The theorem quoted in the title, was actually stated differently in the problem I was reading. The original statement was as follows:
Let $m$ be a positive integer and let $S$ denote the set of positive integers less than $m$ that are relatively prime to $m$. Prove that for each $x$ in $S$, there exists a unique $y$ in $S$ such that $xy$ is congruent to $1$ modulo $m$.
The proof that I have encountered, addresses the statement of the theorem given in the title:
Consider the sequence of $m$ numbers $0, x, 2x, \ldots, (m−1)x$. We claim that these are all distinct modulo $m$. Since there are only $m$ distinct values modulo $m$, it must then be the case that $ax = 1 \mod m$ for exactly one $a$ (modulo m). This $a$ is the unique multiplicative inverse. To verify the above claim, suppose that $ax = bx \mod m$ for two distinct values $a,b$ in the range $0 \le a,b \le m−1$. Then we would have $(a−b)x = 0 \mod m$, or equivalently, $(a−b)x = km$ for some integer $k$ (possibly zero or negative). But since $x$ and $m$ are relatively prime, it follows that $a−b$ must be an integer multiple of $m$. This is not possible since $a,b$ are distinct non-negative integers less than $m$.
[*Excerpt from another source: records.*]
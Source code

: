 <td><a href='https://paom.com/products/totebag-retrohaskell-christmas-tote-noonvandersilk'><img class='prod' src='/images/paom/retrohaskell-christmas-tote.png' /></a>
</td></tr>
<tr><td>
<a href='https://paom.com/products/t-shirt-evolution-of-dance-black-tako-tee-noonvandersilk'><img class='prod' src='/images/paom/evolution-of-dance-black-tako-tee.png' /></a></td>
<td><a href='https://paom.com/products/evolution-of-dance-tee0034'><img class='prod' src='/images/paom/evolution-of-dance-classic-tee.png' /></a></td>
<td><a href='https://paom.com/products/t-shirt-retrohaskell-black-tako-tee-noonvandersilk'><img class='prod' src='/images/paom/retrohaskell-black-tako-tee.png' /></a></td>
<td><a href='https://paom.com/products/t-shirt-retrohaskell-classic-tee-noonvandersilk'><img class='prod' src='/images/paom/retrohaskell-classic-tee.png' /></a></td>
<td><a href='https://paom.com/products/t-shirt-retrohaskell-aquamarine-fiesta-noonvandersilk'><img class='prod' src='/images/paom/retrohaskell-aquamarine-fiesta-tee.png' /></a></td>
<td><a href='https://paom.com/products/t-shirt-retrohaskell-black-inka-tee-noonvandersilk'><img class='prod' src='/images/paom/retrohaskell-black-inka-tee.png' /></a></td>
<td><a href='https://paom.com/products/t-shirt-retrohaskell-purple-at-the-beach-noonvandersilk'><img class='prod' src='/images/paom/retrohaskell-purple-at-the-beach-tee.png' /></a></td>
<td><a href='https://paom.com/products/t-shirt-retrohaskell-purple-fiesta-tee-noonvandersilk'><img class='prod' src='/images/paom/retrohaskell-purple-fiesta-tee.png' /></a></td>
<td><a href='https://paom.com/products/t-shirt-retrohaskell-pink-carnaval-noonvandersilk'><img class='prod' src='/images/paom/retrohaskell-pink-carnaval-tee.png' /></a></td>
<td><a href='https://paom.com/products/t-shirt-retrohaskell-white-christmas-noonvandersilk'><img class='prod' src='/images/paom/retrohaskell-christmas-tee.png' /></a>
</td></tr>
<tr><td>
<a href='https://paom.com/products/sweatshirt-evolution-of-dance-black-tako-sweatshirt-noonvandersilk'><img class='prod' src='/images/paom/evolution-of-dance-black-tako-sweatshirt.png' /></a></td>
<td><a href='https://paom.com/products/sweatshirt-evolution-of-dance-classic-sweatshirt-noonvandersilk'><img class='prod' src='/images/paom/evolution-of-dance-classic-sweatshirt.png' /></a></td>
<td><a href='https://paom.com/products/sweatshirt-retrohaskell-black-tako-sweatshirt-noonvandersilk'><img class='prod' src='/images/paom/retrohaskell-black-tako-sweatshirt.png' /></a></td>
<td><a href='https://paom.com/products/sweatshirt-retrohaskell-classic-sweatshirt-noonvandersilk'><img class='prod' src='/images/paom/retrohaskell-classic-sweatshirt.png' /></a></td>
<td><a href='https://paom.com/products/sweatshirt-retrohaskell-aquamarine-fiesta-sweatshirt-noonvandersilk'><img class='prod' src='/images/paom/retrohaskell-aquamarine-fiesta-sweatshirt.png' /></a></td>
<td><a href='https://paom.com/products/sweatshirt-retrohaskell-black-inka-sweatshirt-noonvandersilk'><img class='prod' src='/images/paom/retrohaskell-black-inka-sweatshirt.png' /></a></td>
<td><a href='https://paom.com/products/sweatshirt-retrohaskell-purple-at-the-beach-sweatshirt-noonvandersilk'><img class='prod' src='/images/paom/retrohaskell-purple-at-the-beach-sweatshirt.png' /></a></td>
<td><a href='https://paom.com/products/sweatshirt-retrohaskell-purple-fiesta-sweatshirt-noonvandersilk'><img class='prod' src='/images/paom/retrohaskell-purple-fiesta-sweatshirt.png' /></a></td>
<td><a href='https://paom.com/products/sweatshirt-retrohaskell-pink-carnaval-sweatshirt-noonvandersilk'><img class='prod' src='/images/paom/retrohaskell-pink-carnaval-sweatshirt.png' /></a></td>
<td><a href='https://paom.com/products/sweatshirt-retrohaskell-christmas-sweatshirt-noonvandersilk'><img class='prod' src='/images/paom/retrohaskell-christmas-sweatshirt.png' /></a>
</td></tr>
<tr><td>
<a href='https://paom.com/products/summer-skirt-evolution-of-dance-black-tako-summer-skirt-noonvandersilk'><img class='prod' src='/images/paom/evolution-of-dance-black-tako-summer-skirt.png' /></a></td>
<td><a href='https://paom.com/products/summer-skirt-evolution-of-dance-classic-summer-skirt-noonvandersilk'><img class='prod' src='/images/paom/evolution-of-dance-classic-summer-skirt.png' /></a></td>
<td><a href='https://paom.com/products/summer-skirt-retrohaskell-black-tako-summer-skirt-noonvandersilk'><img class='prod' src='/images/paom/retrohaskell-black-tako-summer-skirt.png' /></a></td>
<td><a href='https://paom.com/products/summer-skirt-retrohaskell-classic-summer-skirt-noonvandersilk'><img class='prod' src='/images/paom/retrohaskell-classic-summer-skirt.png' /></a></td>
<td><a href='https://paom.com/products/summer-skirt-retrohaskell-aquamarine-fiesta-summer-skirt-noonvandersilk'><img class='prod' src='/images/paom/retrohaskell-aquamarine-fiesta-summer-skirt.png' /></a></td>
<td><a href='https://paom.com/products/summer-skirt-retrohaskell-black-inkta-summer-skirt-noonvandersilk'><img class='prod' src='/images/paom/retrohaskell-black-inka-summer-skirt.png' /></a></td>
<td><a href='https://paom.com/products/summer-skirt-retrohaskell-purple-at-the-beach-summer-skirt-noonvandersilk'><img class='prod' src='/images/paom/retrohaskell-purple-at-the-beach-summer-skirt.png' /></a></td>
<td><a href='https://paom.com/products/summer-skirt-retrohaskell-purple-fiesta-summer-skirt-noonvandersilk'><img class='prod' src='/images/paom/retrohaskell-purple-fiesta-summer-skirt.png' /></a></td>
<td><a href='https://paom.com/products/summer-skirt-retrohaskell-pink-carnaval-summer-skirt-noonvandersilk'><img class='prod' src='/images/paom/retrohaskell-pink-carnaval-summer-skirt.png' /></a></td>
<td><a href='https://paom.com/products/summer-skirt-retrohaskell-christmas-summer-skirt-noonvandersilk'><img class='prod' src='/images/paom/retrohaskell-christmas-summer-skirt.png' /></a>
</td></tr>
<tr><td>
As far as I can understand, this only proves that $x$ always has a unique multiplicative inverse, but not that this inverse belongs to the set $S$ (as defined by the original statement of the theorem).
I understand that this proof is correct, and I can see why it would work when $m$ is prime (as the set $S$ would then contain all positive integers less than $m$), however when $m$ is any positive integer the set $S$ would not necessarily contain $m-1$ elements.
Therefore, it seems as if the proof does not exclude the possibility that the multiplicative inverse is not itself relatively prime to $m$.